━━━ Data shown ━━━

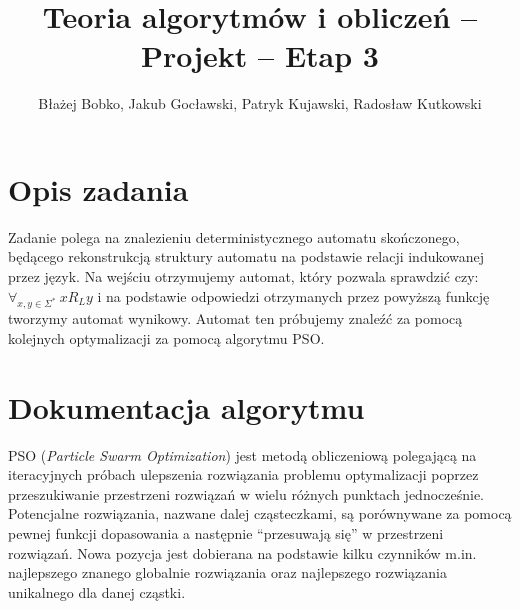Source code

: \documentclass{../llncs_template_final/llncs}
\begin{document}
\title{Teoria algorytmów i obliczeń -- Projekt -- Etap 3}
\author{Błażej Bobko, Jakub Gocławski, Patryk Kujawski, Radosław Kutkowski}
\maketitle 


\section{Opis zadania}

Zadanie polega na znalezieniu deterministycznego automatu skończonego, będącego rekonstrukcją struktury automatu na podstawie relacji indukowanej przez język. Na wejściu otrzymujemy automat, który pozwala sprawdzić czy: $\forall _{x,y \in \Sigma^*}\ x R_L y$ i na podstawie odpowiedzi otrzymanych przez powyższą funkcję tworzymy automat wynikowy. Automat ten próbujemy znaleźć za pomocą kolejnych optymalizacji za pomocą algorytmu PSO.

\section{Dokumentacja algorytmu}

PSO (\emph{Particle Swarm Optimization}) jest metodą obliczeniową polegającą na iteracyjnych próbach ulepszenia rozwiązania problemu optymalizacji poprzez przeszukiwanie przestrzeni rozwiązań w wielu różnych punktach jednocześnie. Potencjalne rozwiązania, nazwane dalej cząsteczkami, są porównywane za pomocą pewnej funkcji dopasowania a następnie “przesuwają się” w przestrzeni rozwiązań. Nowa pozycja jest dobierana na podstawie kilku czynników m.in. najlepszego znanego globalnie rozwiązania oraz najlepszego rozwiązania unikalnego dla danej cząstki. 
\end{document}
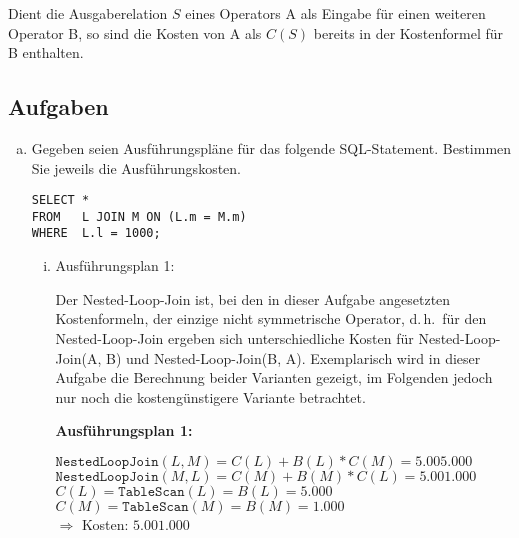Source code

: Dient die Ausgaberelation $S$ eines Operators A als Eingabe für einen weiteren Operator B, so sind die Kosten von A als $C(S)$ bereits in der Kostenformel für B enthalten.


\subsection*{Aufgaben}

\begin{enumerate}[a)]

	\item Gegeben seien Ausführungspläne für das folgende SQL-Statement.
	Bestimmen Sie jeweils die Ausführungskosten.

	\begin{lstlisting}
SELECT *
FROM   L JOIN M ON (L.m = M.m)
WHERE  L.l = 1000;
	\end{lstlisting}

	\begin{enumerate}[i)]

\item
Ausführungsplan 1:


\begin{solution}
Der Nested-Loop-Join ist, bei den in dieser Aufgabe angesetzten Kostenformeln, der einzige nicht symmetrische Operator, d.\,h.\ für den Nested-Loop-Join ergeben sich unterschiedliche Kosten für Nested-Loop-Join(A, B) und Nested-Loop-Join(B, A).
Exemplarisch wird in dieser Aufgabe die Berechnung beider Varianten gezeigt, im Folgenden jedoch nur noch die kostengünstigere Variante betrachtet.

	\textbf{Ausführungsplan 1:}

	$\mathtt{NestedLoopJoin}(L, M) = C(L) + B(L) * C(M) = 5.005.000$ \\
	$\mathtt{NestedLoopJoin}(M, L) = C(M) + B(M) * C(L) = 5.001.000$ \\
	$C(L) =\mathtt{ TableScan}(L) = B(L) = 5.000$ \\
	$C(M) = \mathtt{TableScan}(M) = B(M) = 1.000$ \\
	$\Rightarrow$ Kosten: $5.001.000$ \\
	\end{solution}


\end{enumerate}
\end{enumerate}
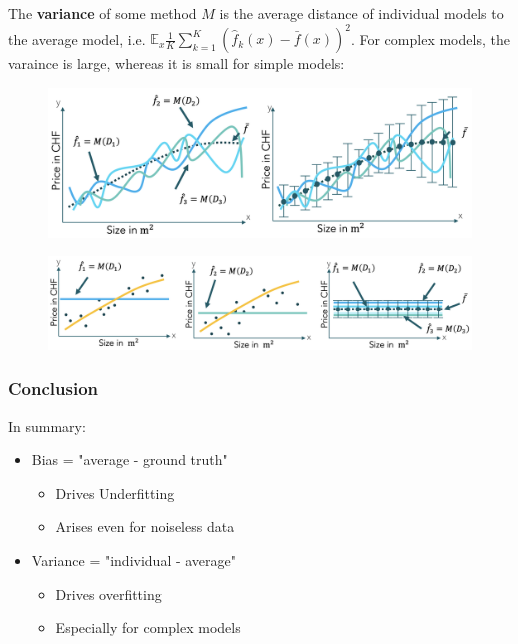 \documentclass[a4paper]{extarticle}
\begin{document}
The \textbf{variance} of some method \(M\) is the average distance of individual models to the average model, i.e. \(\mathbb{E}_x \frac{1}{K}\sum_{k = 1}^K (\hat{f}_k(x) - \bar{f}(x))^2\). For complex models, the varaince is large, whereas it is small for simple models:

\begin{figure}[H]
    \includegraphics[width=15cm]{../images/IntroML_Fig3-19}
    \centering
\end{figure}

\begin{figure}[H]
    \includegraphics[width=15cm]{../images/IntroML_Fig3-20}
    \centering
\end{figure}

\subsubsection{Conclusion}

In summary:

\begin{itemize}
    \item Bias = "average - ground truth"
    \begin{itemize}
        \item Drives Underfitting
        \item Arises even for noiseless data
    \end{itemize}
    \item Variance = "individual - average"
    \begin{itemize}
        \item Drives overfitting
        \item Especially for complex models
    \end{itemize}
\end{itemize}
\end{document}

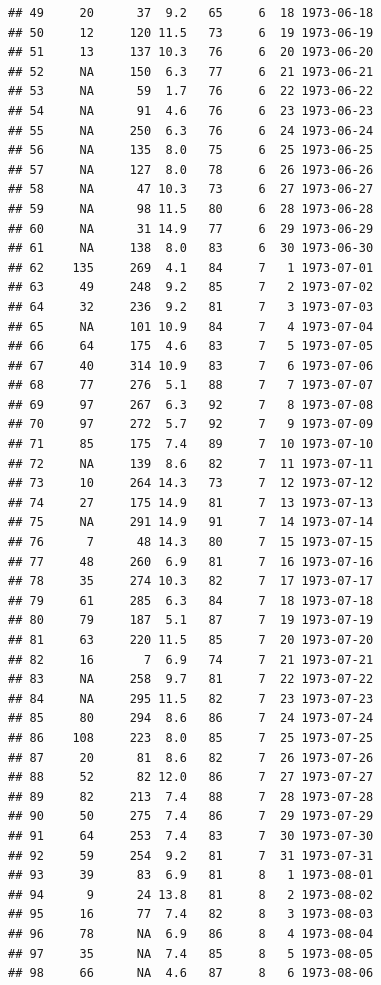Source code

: \documentclass[11pt,]{book}
\begin{document}
\begin{verbatim}
## 49     20      37  9.2   65     6  18 1973-06-18
## 50     12     120 11.5   73     6  19 1973-06-19
## 51     13     137 10.3   76     6  20 1973-06-20
## 52     NA     150  6.3   77     6  21 1973-06-21
## 53     NA      59  1.7   76     6  22 1973-06-22
## 54     NA      91  4.6   76     6  23 1973-06-23
## 55     NA     250  6.3   76     6  24 1973-06-24
## 56     NA     135  8.0   75     6  25 1973-06-25
## 57     NA     127  8.0   78     6  26 1973-06-26
## 58     NA      47 10.3   73     6  27 1973-06-27
## 59     NA      98 11.5   80     6  28 1973-06-28
## 60     NA      31 14.9   77     6  29 1973-06-29
## 61     NA     138  8.0   83     6  30 1973-06-30
## 62    135     269  4.1   84     7   1 1973-07-01
## 63     49     248  9.2   85     7   2 1973-07-02
## 64     32     236  9.2   81     7   3 1973-07-03
## 65     NA     101 10.9   84     7   4 1973-07-04
## 66     64     175  4.6   83     7   5 1973-07-05
## 67     40     314 10.9   83     7   6 1973-07-06
## 68     77     276  5.1   88     7   7 1973-07-07
## 69     97     267  6.3   92     7   8 1973-07-08
## 70     97     272  5.7   92     7   9 1973-07-09
## 71     85     175  7.4   89     7  10 1973-07-10
## 72     NA     139  8.6   82     7  11 1973-07-11
## 73     10     264 14.3   73     7  12 1973-07-12
## 74     27     175 14.9   81     7  13 1973-07-13
## 75     NA     291 14.9   91     7  14 1973-07-14
## 76      7      48 14.3   80     7  15 1973-07-15
## 77     48     260  6.9   81     7  16 1973-07-16
## 78     35     274 10.3   82     7  17 1973-07-17
## 79     61     285  6.3   84     7  18 1973-07-18
## 80     79     187  5.1   87     7  19 1973-07-19
## 81     63     220 11.5   85     7  20 1973-07-20
## 82     16       7  6.9   74     7  21 1973-07-21
## 83     NA     258  9.7   81     7  22 1973-07-22
## 84     NA     295 11.5   82     7  23 1973-07-23
## 85     80     294  8.6   86     7  24 1973-07-24
## 86    108     223  8.0   85     7  25 1973-07-25
## 87     20      81  8.6   82     7  26 1973-07-26
## 88     52      82 12.0   86     7  27 1973-07-27
## 89     82     213  7.4   88     7  28 1973-07-28
## 90     50     275  7.4   86     7  29 1973-07-29
## 91     64     253  7.4   83     7  30 1973-07-30
## 92     59     254  9.2   81     7  31 1973-07-31
## 93     39      83  6.9   81     8   1 1973-08-01
## 94      9      24 13.8   81     8   2 1973-08-02
## 95     16      77  7.4   82     8   3 1973-08-03
## 96     78      NA  6.9   86     8   4 1973-08-04
## 97     35      NA  7.4   85     8   5 1973-08-05
## 98     66      NA  4.6   87     8   6 1973-08-06

\end{verbatim}
\end{document}
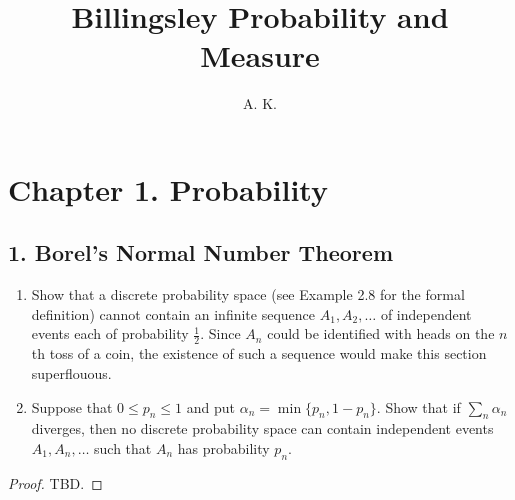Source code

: \documentclass[12pt]{article}
\newenvironment{exercise}[2][Exercise]{\begin{trivlist}
\item[\hskip \labelsep {\bfseries #1}\hskip \labelsep {\bfseries #2.}]}{\end{trivlist}}
\begin{document}
\title{Billingsley Probability and Measure}%
\author{A. K.} %

\maketitle

\section*{Chapter 1. Probability}
\subsection*{1. Borel's Normal Number Theorem}
\begin{exercise}{1.1}
    \begin{enumerate}
        \item Show that a discrete probability space (see Example 2.8 for the formal definition) cannot contain an infinite sequence $A_1, A_2, \ldots$ of independent events each of probability $\frac{1}{2}$. Since $A_n$ could be identified with heads on the $n$th toss of a coin, the existence of such a sequence would make this section superflouous.
        \item Suppose that $0 \leq p_n \leq 1$ and put $\alpha_n = \min \{ p_n, 1 - p_n \}$. Show that if $\sum_n \alpha_n$ diverges, then no discrete probability space can contain independent events $A_1, A_n, \ldots$ such that $A_n$ has probability $p_n$.
    \end{enumerate}
\end{exercise}
\begin{proof}
    TBD.
\end{proof}
\end{document}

━━━

Aim of the exercise:
Looking through the data above, copy out each line in which the string "that" occurs.

Written solution:
        \item Show that a discrete probability space (see Example 2.8 for the formal definition) cannot contain an infinite sequence $A_1, A_2, \ldots$ of independent events each of probability $\frac{1}{2}$. Since $A_n$ could be identified with heads on the $n$th toss of a coin, the existence of such a sequence would make this section superflouous.
        \item Suppose that $0 \leq p_n \leq 1$ and put $\alpha_n = \min \{ p_n, 1 - p_n \}$. Show that if $\sum_n \alpha_n$ diverges, then no discrete probability space can contain independent events $A_1, A_n, \ldots$ such that $A_n$ has probability $p_n$.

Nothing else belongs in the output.